Meaning and purpose

I am feeling better this morning. (I always feel better after a good shit! [It was suggested by an early reader that I shouldn’t say this. This is probably good advice which I have chosen to ignore. Spirituality, if understood as the life though which we become more and more transparent to God, more than anything else, is about emptying out.]) I am looking forward to going home, to writing, to reading, to work. But lurking not too far away is a sinking of heart: what’s it all for?

An immortality project is difficult to shake. I want to have evidence of ultimate meaning and purpose. I want to know that what I do will build into a body of work of lasting worth, whether that be this writing, the teaching and listening I do, or the raising of my children. I love writing, listening, teaching and raising, but the reality is that I have no idea where they will lead.

I can never know. Writers (artists, composers, scientists, fathers, lovers – any who try to create) keep going because we have to, because it feels meaningful and purposeful, because we believe in what we do, with no assurance of worth.

I feel my way into my sinking heart. It is related to recognising the unattainable wish for an impossibility – an imagined future where everything is worked out. Ignatius would call this an ‘evil spirit’ – an inner or outer voice that leads to a loss of trust.

This body tells me the antidote is centring and presence – coming home to myself – inhabiting this body. Presence is about now: it is felt in this body, or rather it is to be this body; it is to stop thinking about life, to stop planning for life, and to live. Let go the mistakes of yesterday. Consign the wish for ultimate meaning to the Cloud of Forgetting. Pierce the present with the dart of loving presence.

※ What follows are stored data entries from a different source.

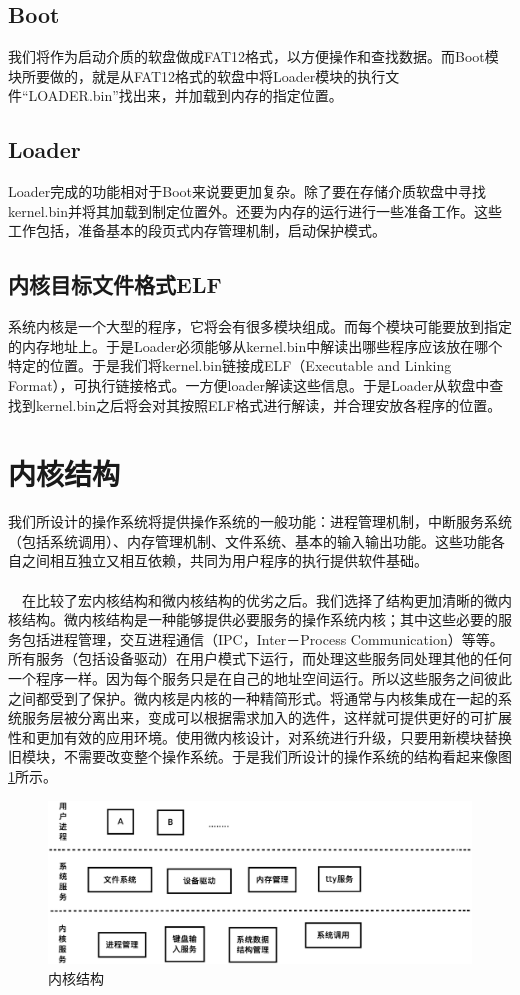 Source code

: \documentclass[UTF8,nofonts,cs4size]{ctexrep}
\begin{document}
\subsection{Boot}
我们将作为启动介质的软盘做成FAT12格式，以方便操作和查找数据。而Boot模块所要做的，就是从FAT12格式的软盘中将Loader模块的执行文件“LOADER.bin”找出来，并加载到内存的指定位置。
\subsection{Loader}
Loader完成的功能相对于Boot来说要更加复杂。除了要在存储介质软盘中寻找kernel.bin并将其加载到制定位置外。还要为内存的运行进行一些准备工作。这些工作包括，准备基本的段页式内存管理机制，启动保护模式。
\subsection{内核目标文件格式ELF}
系统内核是一个大型的程序，它将会有很多模块组成。而每个模块可能要放到指定的内存地址上。于是Loader必须能够从kernel.bin中解读出哪些程序应该放在哪个特定的位置。于是我们将kernel.bin链接成ELF（Executable and Linking Format），可执行链接格式。一方便loader解读这些信息。于是Loader从软盘中查找到kernel.bin之后将会对其按照ELF格式进行解读，并合理安放各程序的位置。

\section{内核结构}
我们所设计的操作系统将提供操作系统的一般功能：进程管理机制，中断服务系统（包括系统调用）、内存管理机制、文件系统、基本的输入输出功能。这些功能各自之间相互独立又相互依赖，共同为用户程序的执行提供软件基础。
\paragraph{}
\indent \ \ 
在比较了宏内核结构和微内核结构的优劣之后。我们选择了结构更加清晰的微内核结构。微内核结构是一种能够提供必要服务的操作系统内核；其中这些必要的服务包括进程管理，交互进程通信（IPC，Inter－Process Communication）等等。所有服务（包括设备驱动）在用户模式下运行，而处理这些服务同处理其他的任何一个程序一样。因为每个服务只是在自己的地址空间运行。所以这些服务之间彼此之间都受到了保护。微内核是内核的一种精简形式。将通常与内核集成在一起的系统服务层被分离出来，变成可以根据需求加入的选件，这样就可提供更好的可扩展性和更加有效的应用环境。使用微内核设计，对系统进行升级，只要用新模块替换旧模块，不需要改变整个操作系统。于是我们所设计的操作系统的结构看起来像图\ref{osstruct}所示。
\begin{figure}[htp]
\centering
\includegraphics[scale=0.38]{osstruct.eps}
\caption{内核结构}
\label{osstruct}
\end{figure}
\end{document}
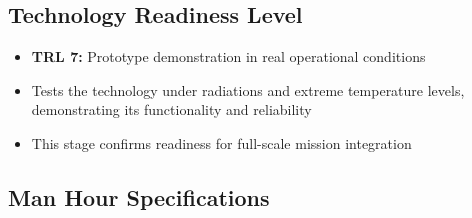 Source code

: \documentclass[12pt,a4paper]{article}
\begin{document}
\subsection{Technology Readiness Level}
    \begin{itemize}
        \item \textbf{TRL 7:} Prototype demonstration in real operational conditions
        \item Tests the technology under radiations and extreme temperature levels, demonstrating its functionality and reliability
        \item This stage confirms readiness for full-scale mission integration
    \end{itemize}

\clearpage

\subsection{Man Hour Specifications}
\end{document}
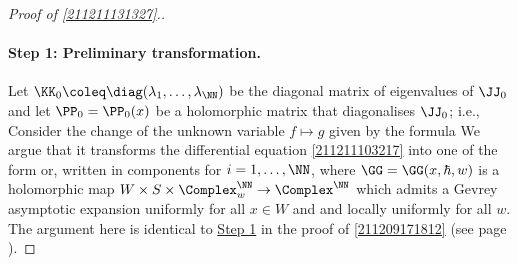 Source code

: \documentclass[11pt]{article}
\begin{document}
\begin{proof}[Proof of \autoref{211211131327}.]
\paragraph*{Step 1: Preliminary transformation.}
Let $\KK_0 \coleq \diag (\lambda_1, \ldots, \lambda_\NN)$ be the diagonal matrix of eigenvalues of $\JJ_0$ and let $\PP_0 = \PP_0 (x)$ be a holomorphic matrix that diagonalises $\JJ_0$; i.e., 
Consider the change of the unknown variable $f \mapsto g$ given by the formula
We argue that it transforms the differential equation \eqref{211211103217} into one of the form
or, written in components for $i = 1, \ldots, \NN$,
where $\GG = \GG (x, \hbar, w)$ is a holomorphic map $W \times S \times \Complex^\NN_w \to \Complex^\NN$ which admits a Gevrey asymptotic expansion
uniformly for all $x \in W$ and and locally uniformly for all $w$.
The argument here is identical to \hyperref[220110161323]{Step 1} in the proof of \autoref{211209171812} (see page \pageref{220110161323}).


\end{proof}
\end{document}

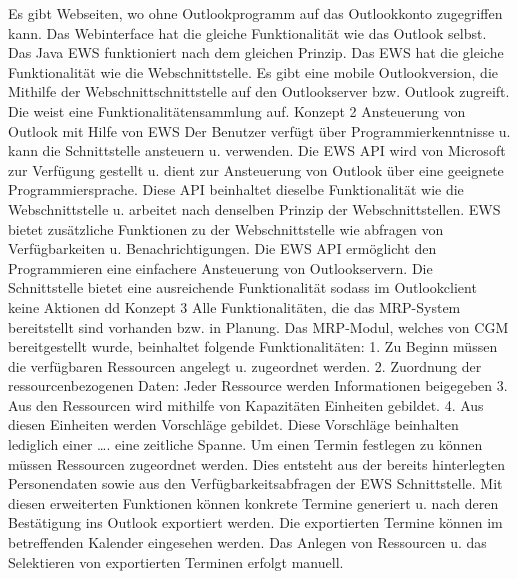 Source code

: Es gibt Webseiten, wo ohne Outlookprogramm auf das Outlookkonto zugegriffen kann. Das Webinterface hat die gleiche Funktionalität wie das Outlook selbst. Das Java EWS funktioniert nach dem gleichen Prinzip. Das EWS hat die gleiche Funktionalität wie die Webschnittstelle. Es gibt eine mobile Outlookversion, die Mithilfe der Webschnittschnittstelle auf den Outlookserver bzw. Outlook zugreift. Die weist eine Funktionalitätensammlung auf.
Konzept 2
Ansteuerung von Outlook mit Hilfe von EWS
Der Benutzer verfügt über Programmierkenntnisse u. kann die Schnittstelle ansteuern u. verwenden.
Die EWS API wird von Microsoft zur Verfügung gestellt u. dient zur Ansteuerung von Outlook über eine geeignete Programmiersprache. Diese API beinhaltet dieselbe Funktionalität wie die Webschnittstelle u. arbeitet nach denselben Prinzip der Webschnittstellen. EWS bietet zusätzliche Funktionen zu der Webschnittstelle wie abfragen von Verfügbarkeiten u. Benachrichtigungen. Die EWS API ermöglicht den Programmieren eine einfachere Ansteuerung von Outlookservern. Die Schnittstelle bietet eine ausreichende Funktionalität sodass im Outlookclient keine Aktionen dd
Konzept 3
Alle Funktionalitäten, die das MRP-System bereitstellt sind vorhanden  bzw. in Planung.
Das MRP-Modul, welches von CGM bereitgestellt wurde, beinhaltet folgende Funktionalitäten:
1.	Zu Beginn müssen die verfügbaren Ressourcen angelegt u. zugeordnet werden.  
2.	Zuordnung der ressourcenbezogenen Daten: Jeder  Ressource werden Informationen beigegeben
3.	Aus den Ressourcen wird mithilfe von Kapazitäten Einheiten gebildet.
4.	Aus diesen Einheiten werden Vorschläge gebildet. Diese Vorschläge beinhalten lediglich einer …. eine zeitliche Spanne. Um einen Termin festlegen zu können müssen Ressourcen zugeordnet werden. Dies entsteht aus der bereits hinterlegten Personendaten sowie aus den Verfügbarkeitsabfragen der EWS Schnittstelle. Mit diesen erweiterten Funktionen können konkrete Termine generiert u. nach deren Bestätigung ins Outlook exportiert werden. Die exportierten Termine können im betreffenden Kalender eingesehen werden. Das Anlegen von Ressourcen u. das Selektieren von exportierten Terminen erfolgt manuell.

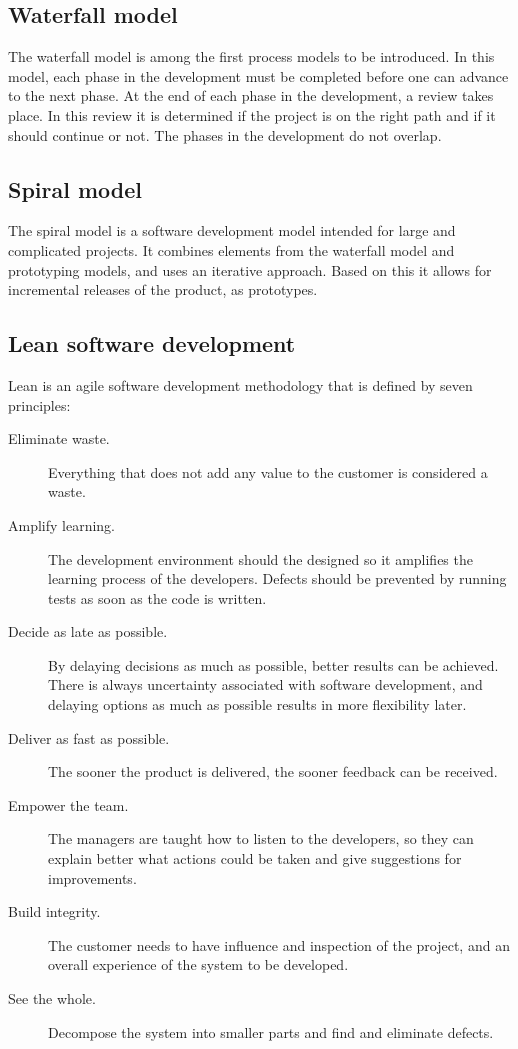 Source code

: \subsection{Waterfall model}
The waterfall model is among the first process models to be introduced. In this model, each phase in the development must be completed before one can advance to the next phase. At the end of each phase in the development, a review takes place. In this review it is determined if the project is on the right path and if it should continue or not. The phases in the development do not overlap. \cite{sommerville}

\subsection{Spiral model}
The spiral model is a software development model intended for large and complicated projects. It combines elements from the waterfall model and prototyping models, and uses an iterative approach. Based on this it allows for incremental releases of the product, as prototypes. \cite{sommerville}

\subsection{Lean software development}
Lean is an agile software development methodology that is defined by seven principles\cite{poppendieck}:
\begin{description}
	\item[Eliminate waste.]{Everything that does not add any value to the customer is considered a waste.}
	\item[Amplify learning.]{The development environment should the designed so it amplifies the learning process of the developers. Defects should be prevented by running tests as soon as the code is written.}
	\item[Decide as late as possible.]{By delaying decisions as much as possible, better results can be achieved. There is always uncertainty associated with software development, and delaying options as much as possible results in more flexibility later.}
	\item[Deliver as fast as possible.]{The sooner the product is delivered, the sooner feedback can be received.}
	\item[Empower the team.]{The managers are taught how to listen to the developers, so they can explain better what actions could be taken and give suggestions for improvements.}
	\item[Build integrity.]{The customer needs to have influence and inspection of the project, and an overall experience of the system to be developed.}
	\item[See the whole.]{Decompose the system into smaller parts and find and eliminate defects.}
\end{description}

When I worked as a hospital chaplain, each week I visited a ward for the elderly mentally ill in which there were a number of folk with dementia. (I will refrain from ranting about the inadvisability of mixing people with depression and psychosis together with those with dementia, and the negative effects they had upon each other, but maybe you get the idea.) I loved them and was terrified in equal measure. When someone can form no new memories, and has trouble accessing old ones, there is little point in planning for an ungraspable future or reminiscing about an unravelling past.

In many Christian circles, a lot of emphasis is placed on understanding, on assent to beliefs, on growth in knowledge: to be a good Christian involves the formation of a solid theological foundation. But what if you cannot learn? What if your theological rock is now running though your fingers like sand? If you have dementia and have forgotten all your theology are you no longer loved by God? If you can no longer remember God will you be unable to enter heaven?

Clearly this is absurd.


God is here. Heaven is now. Relationship can only be in and about the present. The only way to relate with a person being dismantled by dementia is as two bodies meeting now. The connection with my life and your life is that we grasp but fragments of the truth and can only make faltering plans for tomorrow. But we can be present as this body.

You cannot know the greater meaning or purpose of what you do. That’s God’s province. You can only know when what you do feels meaningful and purposeful – not any old good feeling, but discerned inner knowing, when this body is content with now.

So there it is: all I can do is my best to remain centred and present and mindful, and proceed.

Only the present has meaning and purpose.